I just assume as few knowledge as I can, as long as maximum control and
flexibility is assured. In this very special case, I can assume no
knowledge at all without removing any flexibility from smarter users.
There could be no better situation than this.
>> Then I look at the user under the assumption that he knows what 'lo' is:
>> he still has a working system,
> ubuntu is "working" too.
Actually, from what I hear from experienced Linux users, it's not. I
never tried myself though.
>> his flexibility has not been reduced at
>> all, he is as happy as before (in fact, he won't even notice). To go
>> further: if he really wants to configure 'lo' differently (which he
>> doesn't), he still can.
> weird. exactly the arguments ubuntu devs use.
I am insulted by that comment and expect an apology.
>> I am following KISS and trying to make things simpler, while you want
>> to keep things more complicated, because you think that's what Arch is
> ubuntu-simple and arch-simple are different.
Arch implements many aspects of simple:
- Simple to understand the underlying system (scripts, package
management and so on)
- Simple to modify the system (making packages is soooo easy in Arch)

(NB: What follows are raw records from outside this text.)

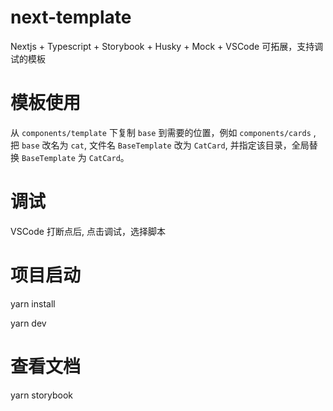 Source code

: # next-template
Nextjs + Typescript + Storybook + Husky + Mock + VSCode 可拓展，支持调试的模板

# 模板使用
从 `components/template` 下复制 `base` 到需要的位置，例如 `components/cards` , 把 `base` 改名为 `cat`, 文件名 `BaseTemplate` 改为 `CatCard`, 并指定该目录，全局替换 `BaseTemplate` 为 `CatCard`。

# 调试
VSCode 打断点后, 点击调试，选择脚本

# 项目启动
yarn install

yarn dev

# 查看文档
yarn storybook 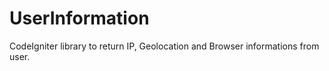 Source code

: # UserInformation
CodeIgniter library to return IP, Geolocation and Browser informations from user.
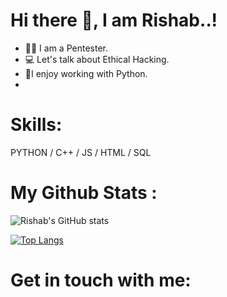 
# Hi there 👋, I am Rishab..!
- :man_technologist:	I am a Pentester.
- :computer:	Let's talk about Ethical Hacking.
- :blue_heart:I enjoy working with Python.
- 

# Skills: 
PYTHON / C++ / JS / HTML / SQL

# My Github Stats :
![Rishab's GitHub stats](https://github-readme-stats.vercel.app/api?username=rishabhacking&show_icons=true&theme=dark)

[![Top Langs](https://github-readme-stats.vercel.app/api/top-langs/?username=rishabhacking)](https://github.com/anuraghazra/github-readme-stats)

# Get in touch with me:


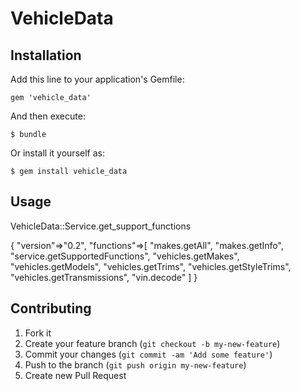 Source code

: # VehicleData

## Installation

Add this line to your application's Gemfile:

    gem 'vehicle_data'

And then execute:

    $ bundle

Or install it yourself as:

    $ gem install vehicle_data

## Usage

  VehicleData::Service.get_support_functions

  {
    "version"=>"0.2", 
    "functions"=>[
      "makes.getAll", 
      "makes.getInfo", 
      "service.getSupportedFunctions", 
      "vehicles.getMakes", 
      "vehicles.getModels", 
      "vehicles.getTrims", 
      "vehicles.getStyleTrims", 
      "vehicles.getTransmissions", 
      "vin.decode"
    ]
  } 

## Contributing

1. Fork it
2. Create your feature branch (`git checkout -b my-new-feature`)
3. Commit your changes (`git commit -am 'Add some feature'`)
4. Push to the branch (`git push origin my-new-feature`)
5. Create new Pull Request
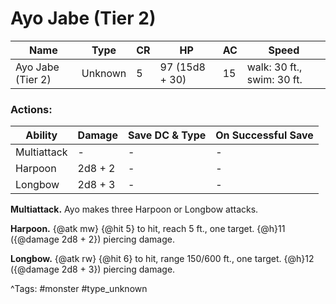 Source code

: # Ayo Jabe (Tier 2)

| Name | Type | CR | HP | AC | Speed |
|------|------|----|----|----|-------|
| Ayo Jabe (Tier 2) | Unknown | 5 | 97 (15d8 + 30) | 15 | walk: 30 ft., swim: 30 ft. |

### Actions:

| Ability | Damage | Save DC & Type | On Successful Save |
|---------|--------|----------------|--------------------|
| Multiattack | - | - | - |
| Harpoon | 2d8 + 2 | - | - |
| Longbow | 2d8 + 3 | - | - |


**Multiattack.** Ayo makes three Harpoon or Longbow attacks.

**Harpoon.** {@atk mw} {@hit 5} to hit, reach 5 ft., one target. {@h}11 ({@damage 2d8 + 2}) piercing damage.

**Longbow.** {@atk rw} {@hit 6} to hit, range 150/600 ft., one target. {@h}12 ({@damage 2d8 + 3}) piercing damage.

^Tags: #monster #type_unknown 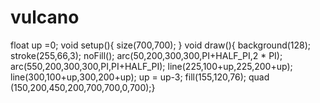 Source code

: # vulcano
float up =0;  void setup(){   size(700,700);        }  void draw(){   background(128);   stroke(255,66,3);   noFill();       arc(50,200,300,300,PI+HALF_PI,2 * PI);       arc(550,200,300,300,PI,PI+HALF_PI);       line(225,100+up,225,200+up);       line(300,100+up,300,200+up);              up = up-3;      fill(155,120,76);   quad (150,200,450,200,700,700,0,700);}   
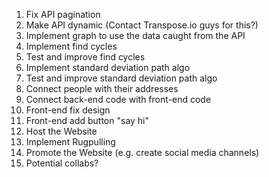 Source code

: 1. Fix API pagination
2. Make API dynamic (Contact Transpose.io guys for this?)
3. Implement graph to use the data caught from the API
4. Implement find cycles 
5. Test and improve find cycles 
6. Implement standard deviation path algo
7. Test and improve standard deviation path algo
8. Connect people with their addresses
9. Connect back-end code with front-end code
10. Front-end fix design
11. Front-end add button "say hi"
12. Host the Website
13. Implement Rugpulling
14. Promote the Website (e.g. create social media channels)
15. Potential collabs?
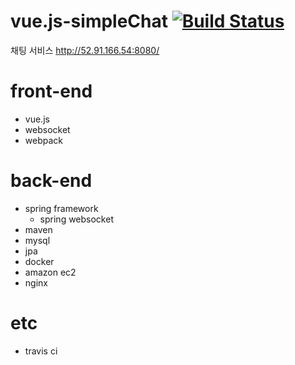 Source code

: # vue.js-simpleChat [![Build Status](https://travis-ci.org/GuBeomJeong/vue.js-simpleChat.svg?branch=master)](https://travis-ci.org/GuBeomJeong/vue.js-simpleChat)

채팅 서비스
http://52.91.166.54:8080/

# front-end
* vue.js
* websocket
* webpack

# back-end
* spring framework
  * spring websocket
* maven
* mysql
* jpa
* docker
* amazon ec2
* nginx

# etc
* travis ci

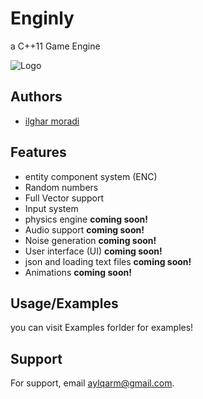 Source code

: 
# Enginly 

a C++11 Game Engine

![Logo](https://dev-to-uploads.s3.amazonaws.com/uploads/articles/th5xamgrr6se0x5ro4g6.png)


## Authors

- [ilghar moradi](https://www.github.com/lord-ilghar)


## Features

- entity component system (ENC)
- Random numbers
- Full Vector support
- Input system
- physics engine **coming soon!**
- Audio support **coming soon!**
- Noise generation  **coming soon!**
- User interface (UI) **coming soon!**
- json and loading text files **coming soon!**
- Animations **coming soon!**


## Usage/Examples

you can visit Examples forlder for examples!


## Support

For support, email aylqarm@gmail.com. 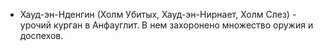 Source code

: *   Хауд-эн-Нденгин (Холм Убитых, Хауд-эн-Нирнает, Холм Слез) - урочий
    курган в Анфауглит. В нем захоронено множество оружия и доспехов.
        
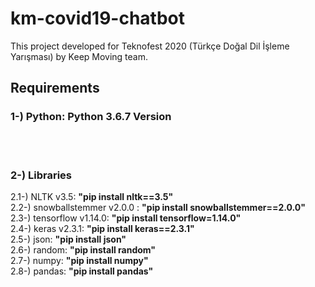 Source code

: # km-covid19-chatbot
This project developed for Teknofest 2020 (Türkçe Doğal Dil İşleme Yarışması) by Keep Moving team.
<br/>

## Requirements <br/>
### 1-) Python: Python 3.6.7 Version
<br/><br/>


### 2-) Libraries <br/>
  2.1-) NLTK v3.5: **"pip install nltk==3.5"** <br/>
  2.2-) snowballstemmer v2.0.0 : **"pip install snowballstemmer==2.0.0"** <br/>
  2.3-) tensorflow v1.14.0: **"pip install tensorflow=1.14.0"** <br/>
  2.4-) keras v2.3.1: **"pip install keras==2.3.1"** <br/>
  2.5-) json: **"pip install json"** <br/>
  2.6-) random: **"pip install random"** <br/>
  2.7-) numpy: **"pip install numpy"** <br/>
  2.8-) pandas: **"pip install pandas"** <br/>
  

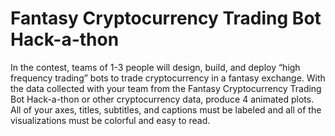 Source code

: # Fantasy Cryptocurrency Trading Bot Hack-a-thon

In the contest, teams of 1-3 people will design, build, and deploy “high frequency trading” bots to trade cryptocurrency in a fantasy exchange. 
With the data collected with your team from the Fantasy Cryptocurrency Trading Bot Hack-a-thon or other cryptocurrency data, produce 4 animated plots. All of your axes, titles, subtitles, and captions must be labeled and all of the visualizations must be colorful and easy to read.

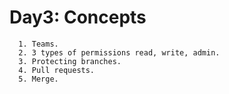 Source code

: # Day3: Concepts

      1. Teams.
      2. 3 types of permissions read, write, admin.
      3. Protecting branches.
      4. Pull requests.
      5. Merge.
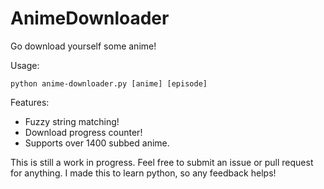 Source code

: AnimeDownloader
===============

Go download yourself some anime!

Usage:

    python anime-downloader.py [anime] [episode]

Features:
 * Fuzzy string matching!
 * Download progress counter!
 * Supports over 1400 subbed anime.

This is still a work in progress. Feel free to submit an issue or pull request for anything. I made this to learn python, so any feedback helps!

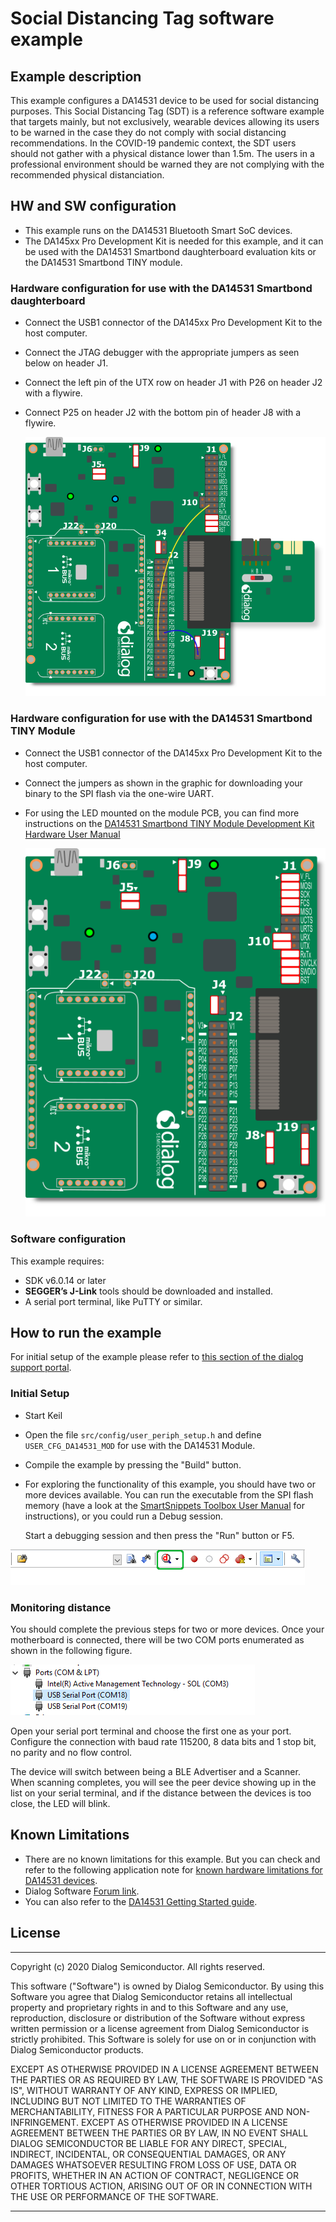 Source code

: # Social Distancing Tag software example

## Example description

This example configures a DA14531 device to be used for social distancing purposes. This Social Distancing Tag (SDT) is a reference software example that targets mainly, but not exclusively, wearable devices allowing its users to be warned in the case they do not comply with social distancing recommendations. In the COVID-19 pandemic context, the SDT users should not gather with a physical distance lower than 1.5m. The users in a professional environment should be warned they are not complying with the recommended physical distanciation.

## HW and SW configuration
- This example runs on the DA14531 Bluetooth Smart SoC devices.	
- The DA145xx Pro Development Kit is needed for this example, and it can be used with the DA14531 Smartbond daughterboard evaluation kits or the DA14531 Smartbond TINY module.

### Hardware configuration for use with the DA14531 Smartbond daughterboard

- Connect the USB1 connector of the DA145xx Pro Development Kit to the host computer.
- Connect the JTAG debugger with the appropriate jumpers as seen below on header J1.
- Connect the left pin of the UTX row on header J1 with P26 on header J2 with a flywire.
- Connect P25 on header J2 with the bottom pin of header J8 with a flywire.	
	
	![motherboard_with_daughter_conf](media/DevKit531_585_586.png)


### Hardware configuration for use with the DA14531 Smartbond TINY Module

- Connect the USB1 connector of the DA145xx Pro Development Kit to the host computer.
- Connect the jumpers as shown in the graphic for downloading your binary to the SPI flash via the one-wire UART.
- For using the LED mounted on the module PCB, you can find more instructions on the  [DA14531 Smartbond TINY Module Development Kit Hardware User Manual](https://www.dialog-semiconductor.com/sites/default/files/um-b-141_da14531_smartbond_tinytm_module_development_kit_hardware_user_manual_1.1.pdf)

	![motherboard_with_module_conf](media/DevKit531_585_586_module.png)

### Software configuration

 This example requires:
 - SDK v6.0.14 or later
 - **SEGGER’s J-Link** tools should be downloaded and installed.
 - A serial port terminal, like PuTTY or similar.

## How to run the example

For initial setup of the example please refer to [this section of the dialog support portal](https://www.dialog-semiconductor.com/sites/default/files/sw-example-da145x-example-setup.pdf).

### Initial Setup

 - Start Keil
 - Open the file ``src/config/user_periph_setup.h`` and define ``USER_CFG_DA14531_MOD`` for use with the DA14531 Module.
 - Compile the example by pressing the "Build" button. 
 - For exploring the functionality of this example, you should have two or more devices available. You can run the executable from the SPI flash memory (have a look at the [SmartSnippets Toolbox User Manual](http://lpccs-docs.dialog-semiconductor.com/UM-B-083/tools/SPIFlashProgrammer.html) for instructions), or you could run a Debug session.

    Start a debugging session and then press the "Run" button or F5.
	
![keil-start-debug](media/keil-start-debug-session.png)
	
 ### Monitoring distance
You should complete the previous steps for two or more devices. Once your motherboard is connected, there will be two COM ports enumerated as shown in the following figure.

![com-ports](media/com_ports.png)

Open your serial port terminal and choose the first one as your port. Configure the connection with baud rate 115200, 8 data bits and 1 stop bit, no parity and no flow control.

The device will switch between being a BLE Advertiser and a Scanner. When scanning completes, you will see the peer device showing up in the list on your serial terminal, and if the distance between the devices is too close, the LED will blink.

## Known Limitations


- There are no known limitations for this example. But you can check and refer to the following application note for [known hardware limitations for DA14531 devices](https://www.dialog-semiconductor.com/da14531_HW_Limitation).
- Dialog Software [Forum link](https://www.dialog-semiconductor.com/forum).
- You can also refer to the [DA14531 Getting Started guide](https://www.dialog-semiconductor.com/da14531-getting-started).


## License


**************************************************************************************

 Copyright (c) 2020 Dialog Semiconductor. All rights reserved.

 This software ("Software") is owned by Dialog Semiconductor. By using this Software
 you agree that Dialog Semiconductor retains all intellectual property and proprietary
 rights in and to this Software and any use, reproduction, disclosure or distribution
 of the Software without express written permission or a license agreement from Dialog
 Semiconductor is strictly prohibited. This Software is solely for use on or in
 conjunction with Dialog Semiconductor products.

 EXCEPT AS OTHERWISE PROVIDED IN A LICENSE AGREEMENT BETWEEN THE PARTIES OR AS
 REQUIRED BY LAW, THE SOFTWARE IS PROVIDED "AS IS", WITHOUT WARRANTY OF ANY KIND,
 EXPRESS OR IMPLIED, INCLUDING BUT NOT LIMITED TO THE WARRANTIES OF MERCHANTABILITY,
 FITNESS FOR A PARTICULAR PURPOSE AND NON-INFRINGEMENT. EXCEPT AS OTHERWISE PROVIDED
 IN A LICENSE AGREEMENT BETWEEN THE PARTIES OR BY LAW, IN NO EVENT SHALL DIALOG
 SEMICONDUCTOR BE LIABLE FOR ANY DIRECT, SPECIAL, INDIRECT, INCIDENTAL, OR
 CONSEQUENTIAL DAMAGES, OR ANY DAMAGES WHATSOEVER RESULTING FROM LOSS OF USE, DATA OR
 PROFITS, WHETHER IN AN ACTION OF CONTRACT, NEGLIGENCE OR OTHER TORTIOUS ACTION,
 ARISING OUT OF OR IN CONNECTION WITH THE USE OR PERFORMANCE OF THE SOFTWARE.

**************************************************************************************
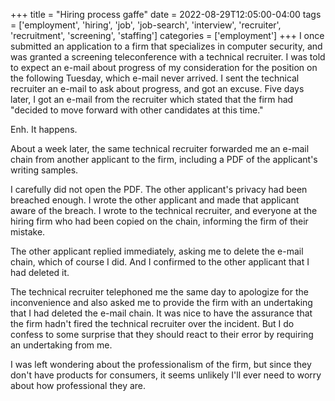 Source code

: +++
title = "Hiring process gaffe"
date = 2022-08-29T12:05:00-04:00
tags = ['employment', 'hiring', 'job', 'job-search', 'interview', 'recruiter', 'recruitment', 'screening', 'staffing']
categories = ['employment']
+++
I once submitted an application to a firm that specializes in computer security, and was granted a screening teleconference with a technical recruiter. I was told to expect an e-mail about progress of my consideration for the position on the following Tuesday, which e-mail never arrived. I sent the technical recruiter an e-mail to ask about progress, and got an excuse. Five days later, I got an e-mail from the recruiter which stated that the firm had "decided to move forward with other candidates at this time."

Enh. It happens.

About a week later, the same technical recruiter forwarded me an e-mail chain from another applicant to the firm, including a PDF of the applicant's writing samples.

I carefully did not open the PDF. The other applicant's privacy had been breached enough. I wrote the other applicant and made that applicant aware of the breach. I wrote to the technical recruiter, and everyone at the hiring firm who had been copied on the chain, informing the firm of their mistake.

The other applicant replied immediately, asking me to delete the e-mail chain, which of course I did. And I confirmed to the other applicant that I had deleted it.

The technical recruiter telephoned me the same day to apologize for the inconvenience and also asked me to provide the firm with an undertaking that I had deleted the e-mail chain. It was nice to have the assurance that the firm hadn't fired the technical recruiter over the incident. But I do confess to some surprise that they should react to their error by requiring an undertaking from me.

I was left wondering about the professionalism of the firm, but since they don't have products for consumers, it seems unlikely I'll ever need to worry about how professional they are.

- Simple to use and configure
Most people seem to forget that last point. If we can make the system
simpler to use (and thus more robust and error-proof) without adding
unnecessary complexity, then we have to do it. But instead of being
happy about it, _some_ of our user base start screaming
> ubuntu, ubuntu, ubuntu, ubuntu, ubuntu, ubuntu, ubuntu, ubuntu,
as soon as we make a change that makes life easier for them. In this
case, I am being insulted for _thinking_ about adding one line to a
script, that would make the lives of many people easier (wow, one extra
line, that certainly adds so much complexity, Arch is really becoming
Ubuntu these days).
> just not archlinux.
If you had actually read that document, you would understand my point
"'Simple' is defined from a technical standpoint, not a usability
standpoint. It is better to be technically elegant with a higher
learning curve, than to be easy to use, and technically crap."
What you don't get is that if you have to make a decision between two
equally technically elegant decisions, and one of them improves
usability, you go for usability.
What you and some other people here seem to think is that usability
automatically implies technical non-elegance.
This is absolutely not related to this topic, so I won't comment on it here.
I will say it one last time: Adding the _necesity_ to configure
something that doesn't need to be configured is crap, from a technical
and a usability point of view and thus defeats the Arch Way.